Derzeit gibt es keine Absichten, die Woiwodschaftsgrenzen zu verändern, obwohl das Thema während des jüngsten Wahlkampfs aufkam, als der Abgeordnete der Oppelner Bürgerkoalition Tomasz Kostuś mit der Abschaffung der Woiwodschaft Oppeln drohte. Andererseits kündigte der Oppelner Parlamentskandidat des Dritten Weges Marcin Oszańca an, er werde sich darum bemühen, dass die Woiwodschaft Oppeln um den Kreis Ratibor erweitert wird.

Oszańcas Idee deckt sich mit den Bestimmungen des kürzlich veröffentlichten Berichts des Sobieski-Instituts unter dem Titel „Korrektur der Aufteilung der Woiwodschaften – Für eine ausgewogene Entwicklung“, verfasst von Dr. Łukasz Zborowski. Darin heißt es unter anderem, dass die derzeitige Verwaltungsgliederung unseres Landes auf etwa einem Dutzend Großstädten beruht und kleinere regionale Gliederungen unberücksichtigt lässt.

Vor 25 Jahren hat man es geschafft die Oppelner Woiwodschaft zu verteidigen. Foto: Jerzy Stepmlewski

Der Autor des Berichts stellte vier alternative Varianten der Aufteilung Polens vor, von denen die erste als leichte Korrektur des derzeitigen Zustands bezeichnet werden kann. „Darin werden keine neuen Einheiten geschaffen. Vor allem die Ausdehnung der größten Woiwodschaft – der Woiwodschaft Masowien – wird reduziert“, heißt es in dem Bericht.

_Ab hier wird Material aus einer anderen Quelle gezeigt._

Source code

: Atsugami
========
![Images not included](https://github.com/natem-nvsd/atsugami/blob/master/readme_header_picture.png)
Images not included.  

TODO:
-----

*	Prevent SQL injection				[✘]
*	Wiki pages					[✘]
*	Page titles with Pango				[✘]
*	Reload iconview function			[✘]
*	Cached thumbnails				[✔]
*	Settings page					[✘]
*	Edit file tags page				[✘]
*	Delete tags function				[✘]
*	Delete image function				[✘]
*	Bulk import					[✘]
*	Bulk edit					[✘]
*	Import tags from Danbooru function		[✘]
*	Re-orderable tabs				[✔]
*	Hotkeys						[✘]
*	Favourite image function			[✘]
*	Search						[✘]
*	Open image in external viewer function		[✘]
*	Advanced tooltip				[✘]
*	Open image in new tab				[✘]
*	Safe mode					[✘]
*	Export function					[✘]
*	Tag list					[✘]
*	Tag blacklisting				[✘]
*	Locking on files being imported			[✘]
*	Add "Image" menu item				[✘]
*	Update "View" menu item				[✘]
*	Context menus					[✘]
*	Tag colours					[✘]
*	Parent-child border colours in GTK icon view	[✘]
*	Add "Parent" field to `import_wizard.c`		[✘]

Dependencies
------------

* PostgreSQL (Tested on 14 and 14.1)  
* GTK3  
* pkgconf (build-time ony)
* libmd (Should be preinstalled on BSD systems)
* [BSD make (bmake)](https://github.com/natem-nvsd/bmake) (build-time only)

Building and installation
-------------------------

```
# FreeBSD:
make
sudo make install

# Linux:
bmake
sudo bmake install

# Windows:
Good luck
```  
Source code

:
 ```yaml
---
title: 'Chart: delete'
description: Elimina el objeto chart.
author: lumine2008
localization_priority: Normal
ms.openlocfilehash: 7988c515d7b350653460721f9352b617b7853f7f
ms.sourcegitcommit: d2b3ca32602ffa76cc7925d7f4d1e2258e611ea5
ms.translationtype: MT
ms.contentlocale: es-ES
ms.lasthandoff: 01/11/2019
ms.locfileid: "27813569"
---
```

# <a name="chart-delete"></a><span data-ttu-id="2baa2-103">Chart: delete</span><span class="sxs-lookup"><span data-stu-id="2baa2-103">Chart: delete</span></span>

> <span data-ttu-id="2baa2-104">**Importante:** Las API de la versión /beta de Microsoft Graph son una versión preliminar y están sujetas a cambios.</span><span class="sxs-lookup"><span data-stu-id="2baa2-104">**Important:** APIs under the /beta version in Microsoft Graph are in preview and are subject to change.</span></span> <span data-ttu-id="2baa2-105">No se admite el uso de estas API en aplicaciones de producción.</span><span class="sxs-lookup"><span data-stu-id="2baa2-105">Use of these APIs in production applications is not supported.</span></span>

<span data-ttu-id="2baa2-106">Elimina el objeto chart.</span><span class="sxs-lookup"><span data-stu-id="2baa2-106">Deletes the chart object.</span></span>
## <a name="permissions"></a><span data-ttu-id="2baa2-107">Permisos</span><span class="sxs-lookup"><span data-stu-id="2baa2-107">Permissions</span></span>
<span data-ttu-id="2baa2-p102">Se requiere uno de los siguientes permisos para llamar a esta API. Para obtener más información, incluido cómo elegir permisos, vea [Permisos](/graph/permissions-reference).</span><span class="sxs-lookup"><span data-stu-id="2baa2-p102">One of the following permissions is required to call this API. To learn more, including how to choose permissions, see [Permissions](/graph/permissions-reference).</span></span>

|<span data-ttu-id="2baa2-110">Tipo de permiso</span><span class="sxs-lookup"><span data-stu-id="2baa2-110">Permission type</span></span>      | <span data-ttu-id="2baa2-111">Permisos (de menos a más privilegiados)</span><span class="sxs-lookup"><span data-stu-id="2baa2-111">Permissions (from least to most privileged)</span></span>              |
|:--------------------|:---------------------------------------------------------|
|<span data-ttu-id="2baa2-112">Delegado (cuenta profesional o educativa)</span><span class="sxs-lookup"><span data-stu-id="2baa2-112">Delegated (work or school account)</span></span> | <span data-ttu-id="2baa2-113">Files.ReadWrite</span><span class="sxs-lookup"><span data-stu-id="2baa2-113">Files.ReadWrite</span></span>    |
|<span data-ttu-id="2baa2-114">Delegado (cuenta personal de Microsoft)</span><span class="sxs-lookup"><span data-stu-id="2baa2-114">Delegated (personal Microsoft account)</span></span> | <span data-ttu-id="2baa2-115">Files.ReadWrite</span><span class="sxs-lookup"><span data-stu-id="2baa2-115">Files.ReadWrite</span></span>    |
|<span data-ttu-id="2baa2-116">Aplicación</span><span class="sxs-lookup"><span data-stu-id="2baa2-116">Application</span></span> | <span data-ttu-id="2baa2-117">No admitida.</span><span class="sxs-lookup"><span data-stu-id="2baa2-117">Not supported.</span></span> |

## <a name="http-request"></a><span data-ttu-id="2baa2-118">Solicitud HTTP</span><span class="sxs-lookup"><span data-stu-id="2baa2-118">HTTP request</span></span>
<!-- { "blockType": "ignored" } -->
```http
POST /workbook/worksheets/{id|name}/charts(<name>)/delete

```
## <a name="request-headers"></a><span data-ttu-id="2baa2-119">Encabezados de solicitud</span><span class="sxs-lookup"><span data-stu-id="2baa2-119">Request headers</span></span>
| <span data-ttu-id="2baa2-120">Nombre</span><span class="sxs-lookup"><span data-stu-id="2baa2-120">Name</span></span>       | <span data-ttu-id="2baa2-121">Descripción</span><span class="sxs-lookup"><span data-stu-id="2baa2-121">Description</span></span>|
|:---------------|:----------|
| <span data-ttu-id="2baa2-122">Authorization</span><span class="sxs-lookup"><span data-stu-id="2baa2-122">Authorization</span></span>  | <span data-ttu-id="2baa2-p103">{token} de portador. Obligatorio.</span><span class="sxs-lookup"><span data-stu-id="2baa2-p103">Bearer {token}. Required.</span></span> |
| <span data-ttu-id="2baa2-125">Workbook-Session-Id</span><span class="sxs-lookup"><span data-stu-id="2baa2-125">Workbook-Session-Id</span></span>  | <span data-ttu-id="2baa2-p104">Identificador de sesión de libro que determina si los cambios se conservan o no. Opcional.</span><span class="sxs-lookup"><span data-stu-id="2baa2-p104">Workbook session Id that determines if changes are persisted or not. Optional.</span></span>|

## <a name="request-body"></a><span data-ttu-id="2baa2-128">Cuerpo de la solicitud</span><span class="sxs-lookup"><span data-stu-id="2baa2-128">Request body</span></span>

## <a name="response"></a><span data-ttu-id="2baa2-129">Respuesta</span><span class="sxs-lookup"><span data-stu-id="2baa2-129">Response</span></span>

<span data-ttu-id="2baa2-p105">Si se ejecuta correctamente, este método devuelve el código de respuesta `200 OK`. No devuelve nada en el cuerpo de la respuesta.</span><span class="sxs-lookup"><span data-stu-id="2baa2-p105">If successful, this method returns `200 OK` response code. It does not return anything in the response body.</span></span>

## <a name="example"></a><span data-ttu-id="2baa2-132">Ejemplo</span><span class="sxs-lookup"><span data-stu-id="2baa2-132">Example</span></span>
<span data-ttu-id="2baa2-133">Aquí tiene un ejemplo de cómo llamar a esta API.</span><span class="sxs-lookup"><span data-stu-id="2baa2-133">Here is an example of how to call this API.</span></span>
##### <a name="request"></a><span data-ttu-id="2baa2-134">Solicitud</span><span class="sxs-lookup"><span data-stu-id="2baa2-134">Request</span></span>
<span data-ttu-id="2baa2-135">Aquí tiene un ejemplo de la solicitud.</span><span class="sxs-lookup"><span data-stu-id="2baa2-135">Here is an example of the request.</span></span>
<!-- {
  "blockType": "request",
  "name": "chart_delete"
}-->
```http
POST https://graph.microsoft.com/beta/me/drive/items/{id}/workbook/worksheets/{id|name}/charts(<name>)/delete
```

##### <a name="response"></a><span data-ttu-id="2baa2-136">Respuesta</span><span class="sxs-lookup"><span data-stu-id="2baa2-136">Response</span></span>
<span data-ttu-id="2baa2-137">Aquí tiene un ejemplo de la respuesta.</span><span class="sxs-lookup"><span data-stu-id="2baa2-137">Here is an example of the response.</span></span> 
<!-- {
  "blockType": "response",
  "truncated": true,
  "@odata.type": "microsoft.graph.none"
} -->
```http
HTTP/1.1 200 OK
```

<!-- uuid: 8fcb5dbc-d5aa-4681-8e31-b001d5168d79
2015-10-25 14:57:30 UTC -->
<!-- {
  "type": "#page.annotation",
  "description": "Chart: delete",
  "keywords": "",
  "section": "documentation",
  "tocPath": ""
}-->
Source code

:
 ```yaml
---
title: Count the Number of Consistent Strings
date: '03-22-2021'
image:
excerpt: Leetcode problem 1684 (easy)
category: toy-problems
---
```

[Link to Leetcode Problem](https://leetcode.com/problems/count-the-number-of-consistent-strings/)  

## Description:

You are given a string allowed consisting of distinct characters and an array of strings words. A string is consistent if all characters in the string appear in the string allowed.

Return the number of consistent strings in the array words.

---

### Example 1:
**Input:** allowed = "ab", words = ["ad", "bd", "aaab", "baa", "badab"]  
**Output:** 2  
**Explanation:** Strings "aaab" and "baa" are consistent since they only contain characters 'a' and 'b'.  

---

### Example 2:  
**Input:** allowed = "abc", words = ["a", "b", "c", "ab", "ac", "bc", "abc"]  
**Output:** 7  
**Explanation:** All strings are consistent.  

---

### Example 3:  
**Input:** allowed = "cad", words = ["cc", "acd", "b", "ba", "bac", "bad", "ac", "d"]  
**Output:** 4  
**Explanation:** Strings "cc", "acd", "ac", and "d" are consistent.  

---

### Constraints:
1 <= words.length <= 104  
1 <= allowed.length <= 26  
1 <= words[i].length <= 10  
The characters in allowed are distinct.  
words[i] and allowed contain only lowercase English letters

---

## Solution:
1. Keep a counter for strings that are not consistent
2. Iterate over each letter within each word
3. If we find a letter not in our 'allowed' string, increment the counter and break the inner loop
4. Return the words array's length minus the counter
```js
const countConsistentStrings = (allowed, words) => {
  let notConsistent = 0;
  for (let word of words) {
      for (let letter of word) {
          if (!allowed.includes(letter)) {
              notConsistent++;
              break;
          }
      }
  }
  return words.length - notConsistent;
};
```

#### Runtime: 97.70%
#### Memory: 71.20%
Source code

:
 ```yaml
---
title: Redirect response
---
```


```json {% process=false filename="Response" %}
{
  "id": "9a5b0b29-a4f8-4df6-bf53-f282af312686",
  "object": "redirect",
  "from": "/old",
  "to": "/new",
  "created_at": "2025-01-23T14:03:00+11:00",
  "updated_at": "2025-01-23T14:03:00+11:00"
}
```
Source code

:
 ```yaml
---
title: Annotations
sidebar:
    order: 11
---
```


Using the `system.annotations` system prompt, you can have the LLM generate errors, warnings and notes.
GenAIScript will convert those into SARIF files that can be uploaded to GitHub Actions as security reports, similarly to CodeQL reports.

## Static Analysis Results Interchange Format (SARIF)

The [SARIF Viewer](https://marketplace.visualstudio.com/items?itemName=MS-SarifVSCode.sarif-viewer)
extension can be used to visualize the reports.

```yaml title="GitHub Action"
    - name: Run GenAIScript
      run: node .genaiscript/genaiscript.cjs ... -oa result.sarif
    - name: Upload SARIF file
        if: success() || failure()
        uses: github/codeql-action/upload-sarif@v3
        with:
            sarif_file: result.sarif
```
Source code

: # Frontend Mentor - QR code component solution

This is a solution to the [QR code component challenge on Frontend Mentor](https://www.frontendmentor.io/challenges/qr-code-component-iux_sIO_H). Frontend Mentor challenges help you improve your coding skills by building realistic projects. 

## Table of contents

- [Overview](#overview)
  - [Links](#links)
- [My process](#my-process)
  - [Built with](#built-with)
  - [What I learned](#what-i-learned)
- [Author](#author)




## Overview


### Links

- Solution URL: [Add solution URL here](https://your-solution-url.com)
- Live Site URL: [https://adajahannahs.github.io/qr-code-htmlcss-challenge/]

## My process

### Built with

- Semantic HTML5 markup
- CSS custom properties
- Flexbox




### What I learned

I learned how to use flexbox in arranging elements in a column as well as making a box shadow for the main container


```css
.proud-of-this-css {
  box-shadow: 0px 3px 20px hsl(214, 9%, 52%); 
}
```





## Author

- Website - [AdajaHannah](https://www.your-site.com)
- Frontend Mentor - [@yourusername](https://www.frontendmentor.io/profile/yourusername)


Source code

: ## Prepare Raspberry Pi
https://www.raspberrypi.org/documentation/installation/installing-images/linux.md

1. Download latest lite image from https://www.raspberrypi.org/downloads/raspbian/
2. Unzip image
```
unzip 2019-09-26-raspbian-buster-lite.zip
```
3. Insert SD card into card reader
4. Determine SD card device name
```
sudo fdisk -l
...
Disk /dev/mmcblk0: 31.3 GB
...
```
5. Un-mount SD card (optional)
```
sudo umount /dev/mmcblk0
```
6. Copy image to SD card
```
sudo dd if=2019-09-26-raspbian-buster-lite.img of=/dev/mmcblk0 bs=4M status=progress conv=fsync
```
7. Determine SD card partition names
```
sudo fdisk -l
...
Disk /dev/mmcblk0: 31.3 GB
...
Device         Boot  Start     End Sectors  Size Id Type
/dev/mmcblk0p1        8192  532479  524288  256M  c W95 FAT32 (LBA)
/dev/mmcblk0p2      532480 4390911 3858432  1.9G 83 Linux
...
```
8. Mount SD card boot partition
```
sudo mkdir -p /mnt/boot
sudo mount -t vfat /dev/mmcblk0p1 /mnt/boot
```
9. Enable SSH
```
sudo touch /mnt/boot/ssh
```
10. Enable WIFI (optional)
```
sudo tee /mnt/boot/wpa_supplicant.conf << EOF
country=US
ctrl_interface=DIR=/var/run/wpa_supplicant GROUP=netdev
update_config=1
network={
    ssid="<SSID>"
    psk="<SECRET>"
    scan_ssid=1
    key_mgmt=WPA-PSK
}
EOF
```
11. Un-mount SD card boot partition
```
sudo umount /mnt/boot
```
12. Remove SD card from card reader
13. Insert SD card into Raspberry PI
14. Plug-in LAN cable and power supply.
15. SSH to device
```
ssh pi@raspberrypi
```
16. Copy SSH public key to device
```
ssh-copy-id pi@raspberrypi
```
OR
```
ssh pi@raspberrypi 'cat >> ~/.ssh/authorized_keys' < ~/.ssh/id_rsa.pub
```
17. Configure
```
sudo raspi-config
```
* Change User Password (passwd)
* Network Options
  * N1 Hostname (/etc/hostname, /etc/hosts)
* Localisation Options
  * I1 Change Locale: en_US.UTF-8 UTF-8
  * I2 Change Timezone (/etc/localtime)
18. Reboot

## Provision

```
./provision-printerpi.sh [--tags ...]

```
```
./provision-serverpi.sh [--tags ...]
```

Im Rahmen der Grenzanpassung wird die Woiwodschaft Oppeln um den Kreis Ratibor vergrößert. „Durch die Eingliederung Ratibors in die Woiwodschaft Oppeln wird die Struktur von vor 1975, die innerhalb der Grenzen der Diözese Oppeln erhalten blieb, wiederhergestellt. Die kleinste Woiwodschaft, die immer noch an Bevölkerung verliert, wird vorteilhaft vergrößert“, heißt es in dem Bericht über diese Änderung.

In der zweiten Variante, in der unter anderem die Woiwodschaften Niederschlesien und Schlesien in kleinere Einheiten aufgeteilt werden, bleibt die Woiwodschaft Oppeln zusammen mit Ratibor eine eigenständige Verwaltungseinheit.

In der nächsten Variante, der dritten, verliert die Woiwodschaft Oppeln ihren bisherigen Namen. Sie wird nicht nur um Ratibor, sondern auch um Rybnik und weiter nördlich um das Gebiet von Lublinitz erweitert. Die Woiwodschaft wird in „Oberschlesien“ umbenannt, obwohl sie de facto nicht das gesamte historische und geografische Oberschlesien umfasst.

Die vierte Option ist die weitreichendste und würde auch die größten Veränderungen für die Woiwodschaft Oppeln mit sich bringen. Sie würde mit der Woiwodschaft Schlesien zu einer neuen Region mit der Bezeichnung „Schlesien–Tschenstochau“ zusammengelegt werden. In dieser Variante wäre diese Woiwodschaft die bevölkerungsreichste, mit Oppeln und Tschenstochau als Verwaltungszentren. Das Schlesisch-Dombrowaer Kohlebecken wäre eine Metropole, aber ohne Woiwodschaftsbehörden.

Ob irgendeine der Varianten in Zukunft umgesetzt wird, wird die Zeit zeigen.